Borden: Tax-Law Analysis

Bradley T. Borden (Brooklyn; Google Scholar), Tax-Law Analysis:

Tax law has a unique analytical framework, which the nature of tax law requires. In areas of uncertainty, advisors and taxpayers are unable to predict the outcome of some reporting positions with perfect certainty. If a taxpayer takes a reporting position that results in the taxpayer paying less tax at the time a tax return is filed, the taxpayer runs the risk of being required to pay tax later upon an IRS audit. Congress recognizes that there are areas of uncertainty in tax law and only imposes penalties if the authority supporting a reporting position is weak. To determine the strength of a reporting position, a tax advisor must be able to identify and analyze legal authority that relates to the reporting position and determine whether the authority supports the desired reporting position or is contrary to it. 

Bradley T. Borden (Brooklyn; Google Scholar), Tax-Law Analysis Applied to Section 1031 Exchanges & Proximate Business Transactions:

The popularity of nonrecognition of gain under section 1031 of the Internal Revenue Code attracts advisors from several corners of the real estate industry, including real estate attorneys; real estate professionals, such as brokers; section 1031 qualified intermediaries; and tax advisors. The varying degrees of professional training often results in advice varying from one advisor to the next. Nowhere is this more apparent than with respect to so-called “drop-and-swap” and “swap-and-drop” transactions. Some advisors claim that property owners must hold property for a specific period of time before or after an exchange to qualify for section 1031 nonrecognition. Others advise property owners to hold property for some period of time as a precaution to help buoy up the support for claiming section 1031 nonrecognition.

This Article presents an overview of tax law analysis and the authority that governs section 1031 exchanges that occur in proximity to business transactions, i.e., drop-and-swaps and swap-and-drops. The Article shows that very strong authority supports section 1031 nonrecognition even if an exchanger receives exchange property in a tax-free distribution from an entity immediately before an exchange or transfers replacement property as a tax-free contribution to an entity immediately following an exchange. The same cannot be said for advice to hold property for a specific period of time before or after an exchange.

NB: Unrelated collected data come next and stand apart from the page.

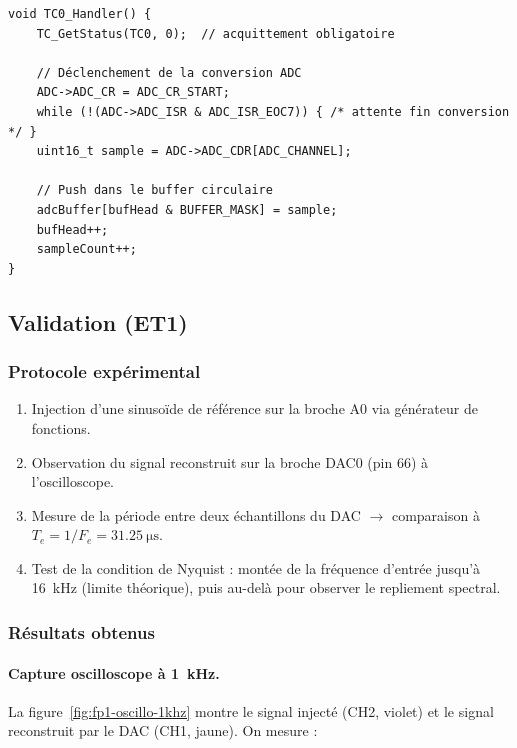 \begin{lstlisting}[style=cpp, caption={Interruption TC0 : lecture ADC et push dans le buffer circulaire.}]
void TC0_Handler() {
    TC_GetStatus(TC0, 0);  // acquittement obligatoire

    // Déclenchement de la conversion ADC
    ADC->ADC_CR = ADC_CR_START;
    while (!(ADC->ADC_ISR & ADC_ISR_EOC7)) { /* attente fin conversion */ }
    uint16_t sample = ADC->ADC_CDR[ADC_CHANNEL];

    // Push dans le buffer circulaire
    adcBuffer[bufHead & BUFFER_MASK] = sample;
    bufHead++;
    sampleCount++;
}
\end{lstlisting}

\subsection{Validation (ET1)}

\subsubsection{Protocole expérimental}

\begin{enumerate}
    \item Injection d'une sinusoïde de référence sur la broche A0 via générateur de fonctions.
    \item Observation du signal reconstruit sur la broche DAC0 (pin 66) à l'oscilloscope.
    \item Mesure de la période entre deux échantillons du DAC $\rightarrow$ comparaison à $T_e = 1/F_e = \SI{31.25}{\micro\second}$.
    \item Test de la condition de Nyquist : montée de la fréquence d'entrée jusqu'à \SI{16}{\kilo\hertz} (limite théorique), puis au-delà pour observer le repliement spectral.
\end{enumerate}

\subsubsection{Résultats obtenus}

\paragraph{Capture oscilloscope à \SI{1}{\kilo\hertz}.} La figure~\ref{fig:fp1-oscillo-1khz} montre le signal injecté (CH2, violet) et le signal reconstruit par le DAC (CH1, jaune). On mesure :

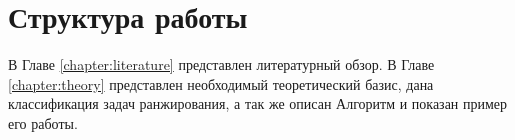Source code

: 
\section*{Структура работы}
В Главе \ref{chapter:literature} представлен литературный обзор. В Главе \ref{chapter:theory} представлен необходимый теоретический базис, дана классификация задач ранжирования, а так же описан Алгоритм и показан пример его работы.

In fact, such advice could expose exchangers to other tax and non-tax risks and could expose advisors to advisory risk. Given the popularity of drop-and-swaps and swap-and-drops, it is important that advisors look to the law when providing advice and that they apply tax-law analysis when considering authorities governing this area of the law. This Article provides the foundation for applying tax-law analysis and demonstrates its application to common exchanges that occur in proximity to business transactions.